Thursday, November 13, 2008

More on Emergency Rescue Plan

My view on the bailout for the financial sector is that the credit markets are a lot like gas supplies in that if there is a major shortage of liquidity (caused by the frozen credit market), the economy is going to seriously slow down (major recession), just as would happen to transportation if there was a major shortage of gas.

The government keeps a stockpile of petroleum in case of a gas shortage. When there is a shortage of liquidity, it is an rare emergency situation where the government needs to pump more money in (either by borrowing or printing money). The real debate then becomes how best to inject liquidity into the markets, or in other words, who do you give the money to? And that is the question very few people really have a good answer for.

I bet if you could ask Milton Friedman, he would have backed some form of capital injection into the markets. He blamed the Great Depression on the Federal Reserve printing less money after the 1929 financial crisis, where the Fed was trying to fight inflation. But a shrinking money supply will single-handedly cause a recession.

My view is that the frozen credit markets will lead to a large ineffiency in the economy, and even though I would oppose bailouts to specific companies 99% of the time because of the perverse incentives and distortion of markets they create, I think that is less a danger than the frozen credit markets were/are.

I don’t trust the government to handle the $700 billion, but what other choice do we have?

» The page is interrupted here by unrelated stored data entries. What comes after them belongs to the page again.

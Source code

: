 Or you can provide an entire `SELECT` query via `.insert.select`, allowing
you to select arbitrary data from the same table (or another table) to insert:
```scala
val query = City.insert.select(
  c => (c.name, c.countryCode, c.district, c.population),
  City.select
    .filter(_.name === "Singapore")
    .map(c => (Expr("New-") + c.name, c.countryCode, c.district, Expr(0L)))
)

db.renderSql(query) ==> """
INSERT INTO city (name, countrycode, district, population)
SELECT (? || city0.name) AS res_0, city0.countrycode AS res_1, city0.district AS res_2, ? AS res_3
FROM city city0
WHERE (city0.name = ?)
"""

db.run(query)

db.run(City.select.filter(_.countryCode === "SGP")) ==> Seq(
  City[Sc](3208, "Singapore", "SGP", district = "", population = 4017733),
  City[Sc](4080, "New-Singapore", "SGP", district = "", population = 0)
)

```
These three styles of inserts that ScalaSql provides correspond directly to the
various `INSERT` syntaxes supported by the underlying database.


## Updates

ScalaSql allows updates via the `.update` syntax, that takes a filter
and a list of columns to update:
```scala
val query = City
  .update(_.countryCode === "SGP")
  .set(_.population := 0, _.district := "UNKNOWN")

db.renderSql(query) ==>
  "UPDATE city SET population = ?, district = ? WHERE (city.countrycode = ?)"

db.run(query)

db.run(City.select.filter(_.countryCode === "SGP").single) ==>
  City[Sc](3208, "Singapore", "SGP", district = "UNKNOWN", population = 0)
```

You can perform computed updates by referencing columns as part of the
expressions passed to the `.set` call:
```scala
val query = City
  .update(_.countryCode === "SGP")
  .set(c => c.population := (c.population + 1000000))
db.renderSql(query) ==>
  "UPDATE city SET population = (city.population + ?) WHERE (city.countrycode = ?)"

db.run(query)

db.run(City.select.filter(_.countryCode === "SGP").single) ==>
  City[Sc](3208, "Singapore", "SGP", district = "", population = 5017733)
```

Remember that Larry Kudlow, Steve Forbes, Tom Coburn, Paul Ryan, and even Newt Gingrich (after he pushed for a better bill) supported the $700 billion emergency rescue plan.

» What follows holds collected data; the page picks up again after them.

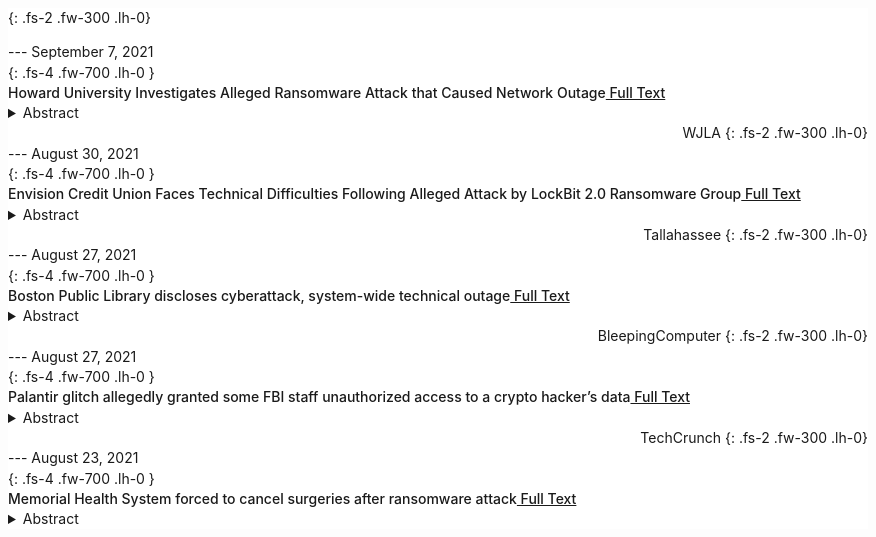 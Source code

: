 {: .fs-2 .fw-300 .lh-0}
</div>
---
September 7, 2021 <br>
{: .fs-4 .fw-700 .lh-0  }
<p style="font-weight:500; margin:0px" markdown="1">
Howard University Investigates Alleged Ransomware Attack that Caused Network Outage<a href="https://wjla.com/news/local/howard-university-investigates-alleged-ransomware-attack?&amp;web_view=true"> Full Text</a>
</p>
<details><summary>Abstract</summary></details>
<div style="text-align: right" markdown="1">
WJLA
{: .fs-2 .fw-300 .lh-0}
</div>
---
August 30, 2021 <br>
{: .fs-4 .fw-700 .lh-0  }
<p style="font-weight:500; margin:0px" markdown="1">
Envision Credit Union Faces Technical Difficulties Following Alleged Attack by LockBit 2.0 Ransomware Group<a href="https://www.tallahassee.com/story/money/2021/08/26/envision-credit-union-taking-steps-after-possible-cyber-attack-lockbit/8254377002/?&amp;web_view=true"> Full Text</a>
</p>
<details><summary>Abstract</summary></details>
<div style="text-align: right" markdown="1">
Tallahassee
{: .fs-2 .fw-300 .lh-0}
</div>
---
August 27, 2021 <br>
{: .fs-4 .fw-700 .lh-0  }
<p style="font-weight:500; margin:0px" markdown="1">
Boston Public Library discloses cyberattack, system-wide technical outage<a href="https://www.bleepingcomputer.com/news/security/boston-public-library-discloses-cyberattack-system-wide-technical-outage/"> Full Text</a>
</p>
<details><summary>Abstract</summary></details>
<div style="text-align: right" markdown="1">
BleepingComputer
{: .fs-2 .fw-300 .lh-0}
</div>
---
August 27, 2021 <br>
{: .fs-4 .fw-700 .lh-0  }
<p style="font-weight:500; margin:0px" markdown="1">
Palantir glitch allegedly granted some FBI staff unauthorized access to a crypto hacker’s data<a href="https://techcrunch.com/2021/08/26/palantir-glitch-allegedly-granted-some-fbi-staff-unauthorized-access-to-a-crypto-hackers-data/?&amp;web_view=true"> Full Text</a>
</p>
<details><summary>Abstract</summary></details>
<div style="text-align: right" markdown="1">
TechCrunch
{: .fs-2 .fw-300 .lh-0}
</div>
---
August 23, 2021 <br>
{: .fs-4 .fw-700 .lh-0  }
<p style="font-weight:500; margin:0px" markdown="1">
Memorial Health System forced to cancel surgeries after ransomware attack<a href="https://securityaffairs.co/wordpress/121378/cyber-crime/memorial-health-system-ransomware.html"> Full Text</a>
</p>
<details><summary>Abstract</summary></details>
<div style="text-align: right" markdown="1">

I think the cleanest way to inject liquidity would be to take whatever dollar amount you wanted to inject, and spread it as evenly as possible over the entire financial sector, including successful companies. Then, for the most part, let institutions fail if they still can’t make it. No more bailouts. No money for any other industry. No trough for the pigs to line up at. No rewarding failure.

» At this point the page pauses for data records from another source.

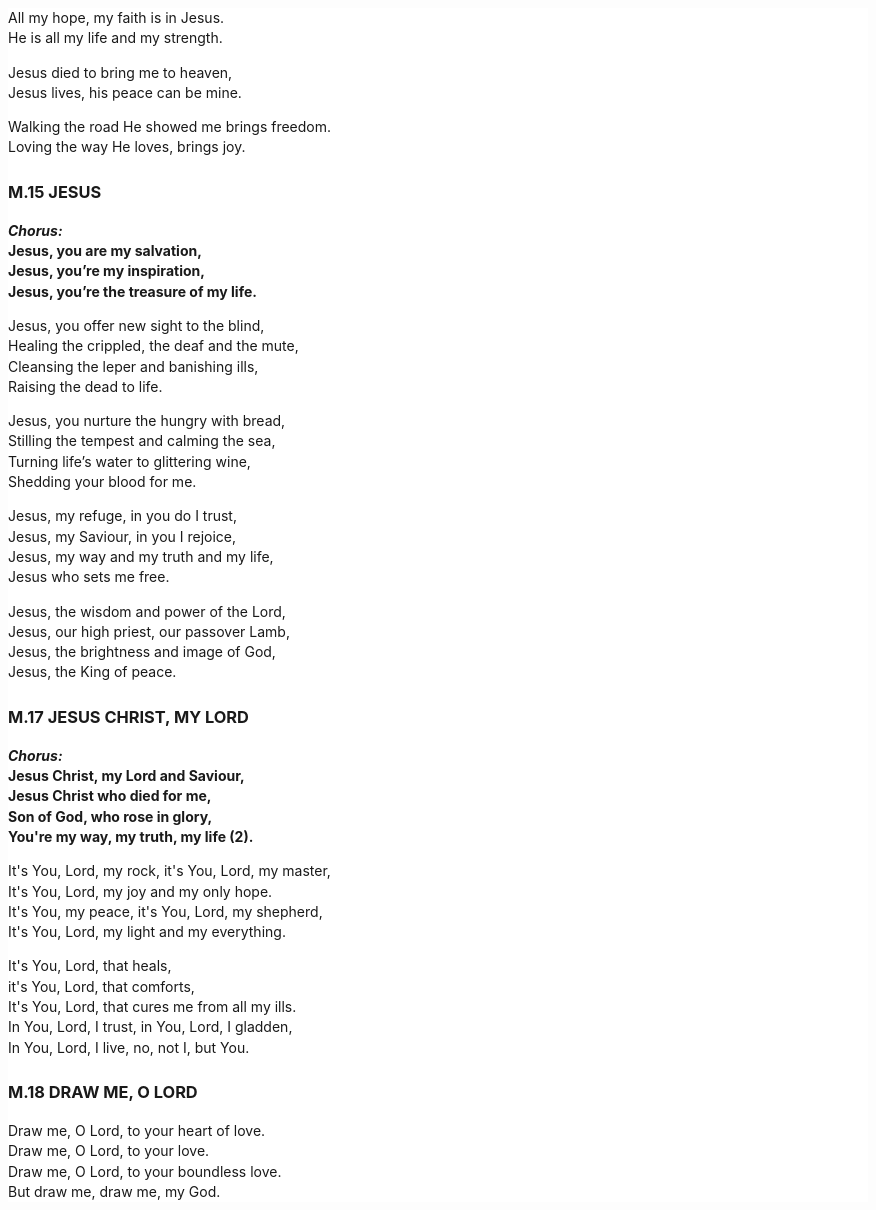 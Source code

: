 All my hope, my faith is in Jesus.<br />
He is all my life and my strength.<br />

Jesus died to bring me to heaven,<br />
Jesus lives, his peace can be mine.<br />

Walking the road He showed me brings freedom.<br />
Loving the way He loves, brings joy.<br />

### M.15 JESUS
***Chorus:***<br />
**Jesus, you are my salvation,**<br />
**Jesus, you’re my inspiration,**<br />
**Jesus, you’re the treasure of my life.**<br />

Jesus, you offer new sight to the blind,<br />
Healing the crippled, the deaf and the mute,<br />
Cleansing the leper and banishing ills,<br />
Raising the dead to life.<br />

Jesus, you nurture the hungry with bread,<br />
Stilling the tempest and calming the sea,<br />
Turning life’s water to glittering wine,<br />
Shedding your blood for me.<br />

Jesus, my refuge, in you do I trust,<br />
Jesus, my Saviour, in you I rejoice,<br />
Jesus, my way and my truth and my life,<br />
Jesus who sets me free.<br />

Jesus, the wisdom and power of the Lord,<br />
Jesus, our high priest, our passover Lamb,<br />
Jesus, the brightness and image of God,<br />
Jesus, the King of peace.<br />

### M.17 JESUS CHRIST, MY LORD
***Chorus:***<br />
**Jesus Christ, my Lord and Saviour,**<br />
**Jesus Christ who died for me,**<br />
**Son of God, who rose in glory,**<br />
**You're my way, my truth, my life (2).**<br />

It's You, Lord, my rock, it's You, Lord, my master,<br />
It's You, Lord, my joy and my only hope.<br />
It's You, my peace, it's You, Lord, my shepherd,<br />
It's You, Lord, my light and my everything.<br />

It's You, Lord, that heals,<br />
it's You, Lord, that comforts,<br />
It's You, Lord, that cures me from all my ills.<br />
In You, Lord, I trust, in You, Lord, I gladden,<br />
In You, Lord, I live, no, not I, but You.<br />

### M.18 DRAW ME, O LORD
Draw me, O Lord, to your heart of love.<br />
Draw me, O Lord, to your love.<br />
Draw me, O Lord, to your boundless love.<br />
But draw me, draw me, my God.<br />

Of course I can think of many problems with this proposal as well. What if successfuly companies use the money to buy up failing companies? Still better than a government bailout. What about creating a moral hazard for the financial industry as a whole? Still better than letting the entire economy suffer for the financial industry’s failure. What if the companies that still fail cause too much disruption in the economy? I don’t have a good answer.